Start of Data listing

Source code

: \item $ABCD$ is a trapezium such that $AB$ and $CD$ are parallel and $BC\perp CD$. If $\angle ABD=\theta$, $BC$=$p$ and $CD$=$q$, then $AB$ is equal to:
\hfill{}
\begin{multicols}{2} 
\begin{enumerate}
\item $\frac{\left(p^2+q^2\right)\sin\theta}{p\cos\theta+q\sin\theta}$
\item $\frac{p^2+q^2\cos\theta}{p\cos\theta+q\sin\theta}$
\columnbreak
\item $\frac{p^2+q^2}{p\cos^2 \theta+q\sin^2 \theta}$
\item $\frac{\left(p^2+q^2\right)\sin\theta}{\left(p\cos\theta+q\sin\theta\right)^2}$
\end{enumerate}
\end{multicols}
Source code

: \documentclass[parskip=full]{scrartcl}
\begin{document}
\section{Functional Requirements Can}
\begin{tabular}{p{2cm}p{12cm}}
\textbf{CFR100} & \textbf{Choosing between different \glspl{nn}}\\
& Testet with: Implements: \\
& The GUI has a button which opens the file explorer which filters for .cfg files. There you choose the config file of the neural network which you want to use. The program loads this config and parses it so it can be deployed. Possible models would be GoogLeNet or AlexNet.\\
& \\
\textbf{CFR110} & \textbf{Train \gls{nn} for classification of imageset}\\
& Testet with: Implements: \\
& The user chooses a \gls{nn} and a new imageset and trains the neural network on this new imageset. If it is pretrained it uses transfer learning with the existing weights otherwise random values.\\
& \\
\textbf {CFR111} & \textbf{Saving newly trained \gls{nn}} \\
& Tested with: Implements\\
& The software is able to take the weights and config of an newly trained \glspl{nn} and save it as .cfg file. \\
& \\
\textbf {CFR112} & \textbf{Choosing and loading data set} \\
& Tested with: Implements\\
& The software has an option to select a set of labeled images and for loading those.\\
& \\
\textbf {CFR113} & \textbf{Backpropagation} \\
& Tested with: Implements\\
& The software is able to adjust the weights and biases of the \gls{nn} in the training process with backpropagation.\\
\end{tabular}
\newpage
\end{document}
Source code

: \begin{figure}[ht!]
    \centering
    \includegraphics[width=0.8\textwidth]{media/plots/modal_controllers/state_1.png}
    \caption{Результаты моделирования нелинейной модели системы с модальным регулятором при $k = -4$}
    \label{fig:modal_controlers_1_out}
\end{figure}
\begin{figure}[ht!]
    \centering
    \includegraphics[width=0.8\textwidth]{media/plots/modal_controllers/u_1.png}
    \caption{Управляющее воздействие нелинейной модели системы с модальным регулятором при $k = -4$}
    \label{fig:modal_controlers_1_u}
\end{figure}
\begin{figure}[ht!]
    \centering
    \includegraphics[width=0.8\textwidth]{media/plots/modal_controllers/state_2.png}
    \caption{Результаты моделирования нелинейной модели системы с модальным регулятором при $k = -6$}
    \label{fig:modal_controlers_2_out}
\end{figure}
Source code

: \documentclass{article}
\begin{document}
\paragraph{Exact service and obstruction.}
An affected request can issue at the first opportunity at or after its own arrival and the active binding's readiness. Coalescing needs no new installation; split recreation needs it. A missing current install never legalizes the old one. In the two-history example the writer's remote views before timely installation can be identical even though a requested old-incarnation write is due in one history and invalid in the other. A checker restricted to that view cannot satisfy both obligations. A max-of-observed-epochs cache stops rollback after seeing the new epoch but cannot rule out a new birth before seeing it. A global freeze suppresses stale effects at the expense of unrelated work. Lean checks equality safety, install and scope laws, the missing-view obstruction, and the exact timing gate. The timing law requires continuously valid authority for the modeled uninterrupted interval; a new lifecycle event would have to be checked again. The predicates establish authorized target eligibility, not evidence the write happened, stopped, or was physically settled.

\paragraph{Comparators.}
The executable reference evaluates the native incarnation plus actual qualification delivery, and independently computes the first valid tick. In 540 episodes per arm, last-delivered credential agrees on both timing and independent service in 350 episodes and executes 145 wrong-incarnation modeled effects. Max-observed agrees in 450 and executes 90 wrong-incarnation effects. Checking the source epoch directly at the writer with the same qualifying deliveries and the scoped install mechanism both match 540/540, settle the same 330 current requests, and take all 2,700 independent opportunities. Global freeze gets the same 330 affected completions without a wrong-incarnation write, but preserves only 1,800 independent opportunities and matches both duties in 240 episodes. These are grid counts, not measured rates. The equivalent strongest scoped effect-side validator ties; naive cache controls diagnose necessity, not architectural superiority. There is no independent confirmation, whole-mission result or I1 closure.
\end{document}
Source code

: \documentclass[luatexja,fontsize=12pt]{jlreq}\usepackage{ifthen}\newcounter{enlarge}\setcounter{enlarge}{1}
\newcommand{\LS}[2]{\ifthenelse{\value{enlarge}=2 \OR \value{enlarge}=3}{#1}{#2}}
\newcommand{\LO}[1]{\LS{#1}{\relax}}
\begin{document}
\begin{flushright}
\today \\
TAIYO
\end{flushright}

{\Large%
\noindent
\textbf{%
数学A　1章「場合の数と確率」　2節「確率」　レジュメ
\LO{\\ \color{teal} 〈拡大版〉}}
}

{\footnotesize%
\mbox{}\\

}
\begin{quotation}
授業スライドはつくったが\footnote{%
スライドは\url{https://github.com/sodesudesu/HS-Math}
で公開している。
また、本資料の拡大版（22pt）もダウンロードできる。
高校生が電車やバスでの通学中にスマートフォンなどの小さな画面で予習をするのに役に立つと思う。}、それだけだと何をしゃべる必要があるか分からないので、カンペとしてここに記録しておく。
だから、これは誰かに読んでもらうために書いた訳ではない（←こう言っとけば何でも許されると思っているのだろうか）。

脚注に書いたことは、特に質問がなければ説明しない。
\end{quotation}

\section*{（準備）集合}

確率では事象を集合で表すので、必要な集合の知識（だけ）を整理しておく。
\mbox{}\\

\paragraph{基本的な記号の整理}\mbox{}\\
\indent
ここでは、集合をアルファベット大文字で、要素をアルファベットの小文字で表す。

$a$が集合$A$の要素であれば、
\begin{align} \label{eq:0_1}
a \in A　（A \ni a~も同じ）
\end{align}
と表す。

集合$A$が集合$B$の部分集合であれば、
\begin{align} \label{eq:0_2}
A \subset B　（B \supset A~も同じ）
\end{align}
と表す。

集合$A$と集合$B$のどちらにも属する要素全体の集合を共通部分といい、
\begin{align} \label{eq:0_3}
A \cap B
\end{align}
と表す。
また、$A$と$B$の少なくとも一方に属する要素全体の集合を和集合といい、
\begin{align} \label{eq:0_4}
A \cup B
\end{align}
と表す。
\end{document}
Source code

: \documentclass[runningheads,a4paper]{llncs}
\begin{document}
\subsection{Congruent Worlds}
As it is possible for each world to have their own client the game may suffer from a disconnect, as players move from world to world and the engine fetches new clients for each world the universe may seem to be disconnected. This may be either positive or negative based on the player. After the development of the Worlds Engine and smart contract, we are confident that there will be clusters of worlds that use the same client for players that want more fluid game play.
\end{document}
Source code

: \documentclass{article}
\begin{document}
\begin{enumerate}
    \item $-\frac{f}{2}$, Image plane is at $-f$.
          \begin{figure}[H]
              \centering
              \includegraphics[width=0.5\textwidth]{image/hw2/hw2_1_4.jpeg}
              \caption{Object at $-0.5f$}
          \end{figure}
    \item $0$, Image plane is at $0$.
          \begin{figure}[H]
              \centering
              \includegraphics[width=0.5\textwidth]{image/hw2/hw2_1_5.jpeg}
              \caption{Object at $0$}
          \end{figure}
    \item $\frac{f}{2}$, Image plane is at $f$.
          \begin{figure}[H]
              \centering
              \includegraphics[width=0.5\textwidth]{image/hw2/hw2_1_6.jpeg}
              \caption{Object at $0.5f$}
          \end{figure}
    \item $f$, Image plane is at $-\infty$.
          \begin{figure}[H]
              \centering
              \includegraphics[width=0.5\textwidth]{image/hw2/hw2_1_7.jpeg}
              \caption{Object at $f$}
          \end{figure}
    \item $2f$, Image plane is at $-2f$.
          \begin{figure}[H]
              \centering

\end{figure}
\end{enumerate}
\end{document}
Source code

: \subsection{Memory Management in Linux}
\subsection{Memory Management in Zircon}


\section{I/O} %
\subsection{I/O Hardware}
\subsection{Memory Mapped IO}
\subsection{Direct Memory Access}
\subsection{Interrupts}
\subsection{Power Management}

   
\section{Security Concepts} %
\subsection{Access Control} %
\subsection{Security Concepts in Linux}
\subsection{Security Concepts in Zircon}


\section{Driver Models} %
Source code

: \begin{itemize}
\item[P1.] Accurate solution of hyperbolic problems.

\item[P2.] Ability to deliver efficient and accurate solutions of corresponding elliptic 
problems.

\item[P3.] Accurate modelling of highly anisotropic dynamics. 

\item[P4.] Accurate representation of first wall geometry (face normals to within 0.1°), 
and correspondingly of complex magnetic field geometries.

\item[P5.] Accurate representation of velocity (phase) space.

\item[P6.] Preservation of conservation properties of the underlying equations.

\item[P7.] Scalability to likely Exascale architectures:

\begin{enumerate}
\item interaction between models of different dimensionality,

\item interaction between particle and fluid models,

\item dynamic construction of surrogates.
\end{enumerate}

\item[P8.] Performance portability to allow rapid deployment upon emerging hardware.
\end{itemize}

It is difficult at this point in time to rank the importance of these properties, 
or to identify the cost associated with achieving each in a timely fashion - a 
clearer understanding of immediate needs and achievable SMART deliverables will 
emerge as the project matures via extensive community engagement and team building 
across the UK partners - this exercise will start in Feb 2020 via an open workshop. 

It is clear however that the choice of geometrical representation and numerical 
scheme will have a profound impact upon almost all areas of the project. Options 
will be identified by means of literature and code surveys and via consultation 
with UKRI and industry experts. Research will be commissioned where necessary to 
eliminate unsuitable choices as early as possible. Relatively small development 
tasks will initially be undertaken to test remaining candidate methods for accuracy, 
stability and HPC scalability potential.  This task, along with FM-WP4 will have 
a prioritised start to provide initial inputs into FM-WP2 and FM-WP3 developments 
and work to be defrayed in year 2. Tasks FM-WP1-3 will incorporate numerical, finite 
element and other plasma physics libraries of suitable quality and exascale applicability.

End of Data listing

- _Directions_:
Nothing but a number is asked for: how many lines of the records contain the word "weights"?

- _Answer_:
3